Start of DATA TO EXAMINE

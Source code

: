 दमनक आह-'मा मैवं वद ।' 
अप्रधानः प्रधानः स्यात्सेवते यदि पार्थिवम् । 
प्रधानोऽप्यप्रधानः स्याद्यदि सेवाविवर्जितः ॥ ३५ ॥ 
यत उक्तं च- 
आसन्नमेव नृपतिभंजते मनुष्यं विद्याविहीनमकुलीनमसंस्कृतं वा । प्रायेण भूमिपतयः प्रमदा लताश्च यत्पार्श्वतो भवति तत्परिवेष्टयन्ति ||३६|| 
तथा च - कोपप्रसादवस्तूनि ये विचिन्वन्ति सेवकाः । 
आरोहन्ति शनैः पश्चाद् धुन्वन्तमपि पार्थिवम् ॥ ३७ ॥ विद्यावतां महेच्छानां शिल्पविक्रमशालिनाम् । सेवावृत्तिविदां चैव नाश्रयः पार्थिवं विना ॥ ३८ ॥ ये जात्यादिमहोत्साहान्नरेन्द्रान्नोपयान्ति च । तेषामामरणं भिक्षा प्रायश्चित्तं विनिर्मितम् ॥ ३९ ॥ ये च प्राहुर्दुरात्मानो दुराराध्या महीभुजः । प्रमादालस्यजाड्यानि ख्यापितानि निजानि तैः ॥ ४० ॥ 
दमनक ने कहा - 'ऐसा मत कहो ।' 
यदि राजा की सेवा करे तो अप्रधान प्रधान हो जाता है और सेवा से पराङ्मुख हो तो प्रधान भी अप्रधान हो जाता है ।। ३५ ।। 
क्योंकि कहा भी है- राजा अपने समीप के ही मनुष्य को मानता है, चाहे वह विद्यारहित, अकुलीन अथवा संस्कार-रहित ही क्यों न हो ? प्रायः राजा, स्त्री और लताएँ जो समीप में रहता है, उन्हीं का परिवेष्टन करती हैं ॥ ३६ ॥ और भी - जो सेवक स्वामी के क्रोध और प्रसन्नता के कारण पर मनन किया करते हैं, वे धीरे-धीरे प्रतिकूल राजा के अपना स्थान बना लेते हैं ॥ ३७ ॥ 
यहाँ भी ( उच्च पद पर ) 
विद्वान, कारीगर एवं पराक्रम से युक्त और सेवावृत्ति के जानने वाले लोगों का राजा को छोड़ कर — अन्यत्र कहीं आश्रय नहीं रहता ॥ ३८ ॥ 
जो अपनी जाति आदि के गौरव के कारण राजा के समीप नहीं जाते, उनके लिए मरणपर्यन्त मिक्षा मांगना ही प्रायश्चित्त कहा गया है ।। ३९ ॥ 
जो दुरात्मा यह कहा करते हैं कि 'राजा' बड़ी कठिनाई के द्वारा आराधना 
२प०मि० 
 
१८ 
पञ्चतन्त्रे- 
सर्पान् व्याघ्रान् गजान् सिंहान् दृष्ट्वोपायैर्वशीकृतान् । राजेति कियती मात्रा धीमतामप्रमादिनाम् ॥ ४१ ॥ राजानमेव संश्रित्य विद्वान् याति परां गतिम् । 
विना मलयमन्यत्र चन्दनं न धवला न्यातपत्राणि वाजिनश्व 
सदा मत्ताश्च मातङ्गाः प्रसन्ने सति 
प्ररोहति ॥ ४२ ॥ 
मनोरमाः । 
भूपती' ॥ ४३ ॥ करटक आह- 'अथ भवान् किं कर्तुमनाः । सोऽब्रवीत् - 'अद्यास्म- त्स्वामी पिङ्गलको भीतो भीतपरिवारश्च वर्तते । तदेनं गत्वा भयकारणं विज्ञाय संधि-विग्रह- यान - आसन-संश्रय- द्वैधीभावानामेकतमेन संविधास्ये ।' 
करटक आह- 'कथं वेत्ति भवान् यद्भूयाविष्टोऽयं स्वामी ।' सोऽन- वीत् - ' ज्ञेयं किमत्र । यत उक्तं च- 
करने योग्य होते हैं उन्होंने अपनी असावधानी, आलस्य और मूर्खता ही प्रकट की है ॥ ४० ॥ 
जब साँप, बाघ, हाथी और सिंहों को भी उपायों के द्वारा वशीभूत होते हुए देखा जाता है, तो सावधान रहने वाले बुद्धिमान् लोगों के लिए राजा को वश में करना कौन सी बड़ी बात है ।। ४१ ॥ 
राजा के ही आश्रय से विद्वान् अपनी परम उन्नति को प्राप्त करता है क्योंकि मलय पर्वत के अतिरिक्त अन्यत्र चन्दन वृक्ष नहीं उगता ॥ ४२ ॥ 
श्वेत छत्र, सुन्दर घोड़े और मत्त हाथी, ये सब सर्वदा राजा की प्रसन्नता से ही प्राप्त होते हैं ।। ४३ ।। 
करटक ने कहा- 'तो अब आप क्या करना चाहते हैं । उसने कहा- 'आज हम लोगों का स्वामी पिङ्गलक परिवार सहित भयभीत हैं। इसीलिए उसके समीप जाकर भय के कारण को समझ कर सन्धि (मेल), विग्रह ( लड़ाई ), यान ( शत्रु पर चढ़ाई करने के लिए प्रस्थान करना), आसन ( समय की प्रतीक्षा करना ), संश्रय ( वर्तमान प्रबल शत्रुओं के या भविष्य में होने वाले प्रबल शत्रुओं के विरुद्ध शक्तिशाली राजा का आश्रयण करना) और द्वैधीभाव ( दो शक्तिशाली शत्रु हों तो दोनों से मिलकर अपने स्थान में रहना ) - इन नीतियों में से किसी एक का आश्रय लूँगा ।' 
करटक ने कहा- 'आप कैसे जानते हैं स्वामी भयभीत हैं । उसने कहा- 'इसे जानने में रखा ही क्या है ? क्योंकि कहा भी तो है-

End of DATA TO EXAMINE

● EXERCISE OBJECTIVE: Write down, word for word, the lines above from the one containing "अप्रधानः प्रधानः स्यात्सेवते यदि पार्थिवम् ।" through the one containing "तथा च - कोपप्रसादवस्तूनि", both ends included.

● RESULT OF THIS TASK:
अप्रधानः प्रधानः स्यात्सेवते यदि पार्थिवम् । 
प्रधानोऽप्यप्रधानः स्याद्यदि सेवाविवर्जितः ॥ ३५ ॥ 
यत उक्तं च- 
आसन्नमेव नृपतिभंजते मनुष्यं विद्याविहीनमकुलीनमसंस्कृतं वा । प्रायेण भूमिपतयः प्रमदा लताश्च यत्पार्श्वतो भवति तत्परिवेष्टयन्ति ||३६|| 
तथा च - कोपप्रसादवस्तूनि ये विचिन्वन्ति सेवकाः । 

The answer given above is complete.